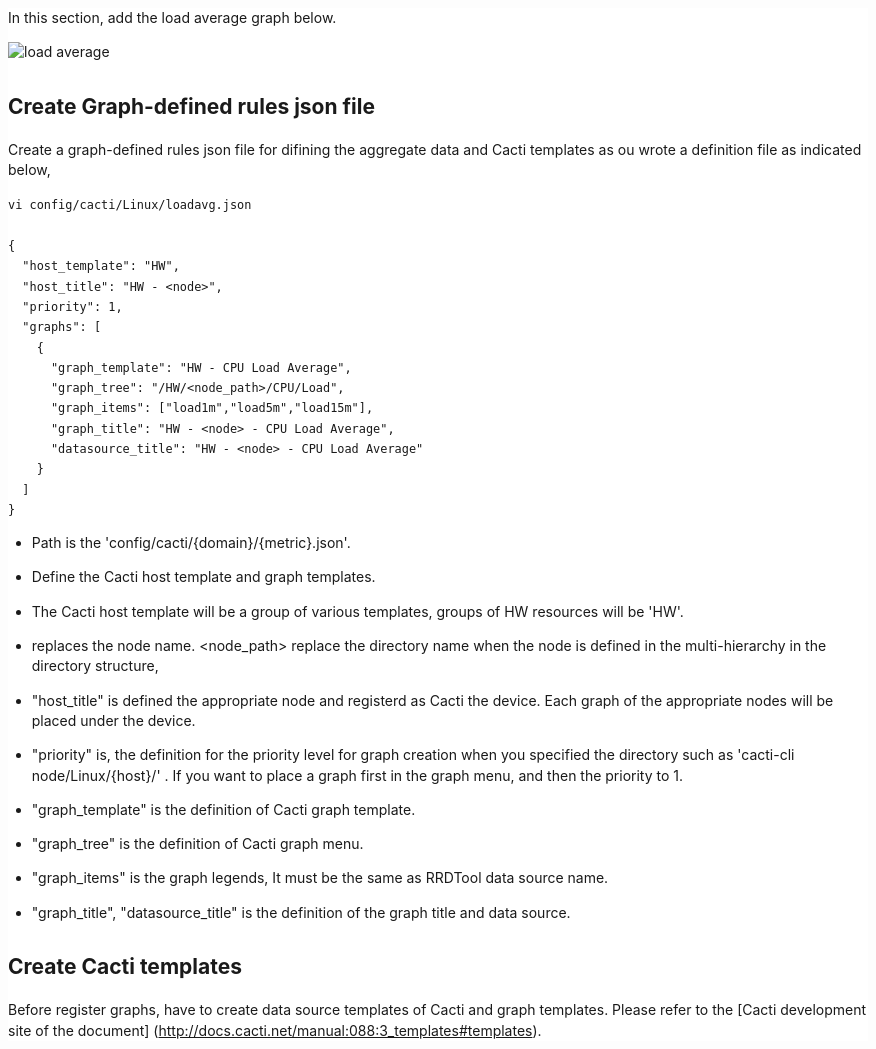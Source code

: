 In this section, add the load average graph below.

![load average](image/loadavg.png)

Create Graph-defined rules json file
------------------------------------

Create a graph-defined rules json file for difining the aggregate data and Cacti templates as ou wrote a definition file as indicated below,

    vi config/cacti/Linux/loadavg.json

    {
      "host_template": "HW",
      "host_title": "HW - <node>",
      "priority": 1,
      "graphs": [
        {
          "graph_template": "HW - CPU Load Average",
          "graph_tree": "/HW/<node_path>/CPU/Load",
          "graph_items": ["load1m","load5m","load15m"],
          "graph_title": "HW - <node> - CPU Load Average",
          "datasource_title": "HW - <node> - CPU Load Average"
        }
      ]
    }

* Path is the 'config/cacti/{domain}/{metric}.json'.

* Define the Cacti host template and graph templates.

* The Cacti host template will be a group of various templates, groups of HW resources will be 'HW'.

* <node> replaces the node name. <node_path> replace the directory name when the node is defined in the multi-hierarchy in the directory structure,

* "host_title" is defined the appropriate node and registerd as Cacti the device. Each graph of the appropriate nodes will be placed under the device.

* "priority" is, the definition for the priority level for graph creation when you specified the directory such as 'cacti-cli node/Linux/{host}/' .
If you want to place a graph first in the graph menu, and then the priority to 1.

* "graph_template" is the definition of Cacti graph template.

* "graph_tree" is the definition of Cacti graph menu.

* "graph_items" is the graph legends, It must be the same as RRDTool data source name.

* "graph_title", "datasource_title" is the definition of the graph title and data source.

Create Cacti templates
----------------------

Before register graphs,  have to create data source templates of Cacti and graph templates.
Please refer to the [Cacti development site of the document]
(http://docs.cacti.net/manual:088:3_templates#templates).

**WORK ITEM**
From the material above, copy every line where the word "below" is found.

**WRITTEN REPLY**
: In this section, add the load average graph below.
Create a graph-defined rules json file for difining the aggregate data and Cacti templates as ou wrote a definition file as indicated below,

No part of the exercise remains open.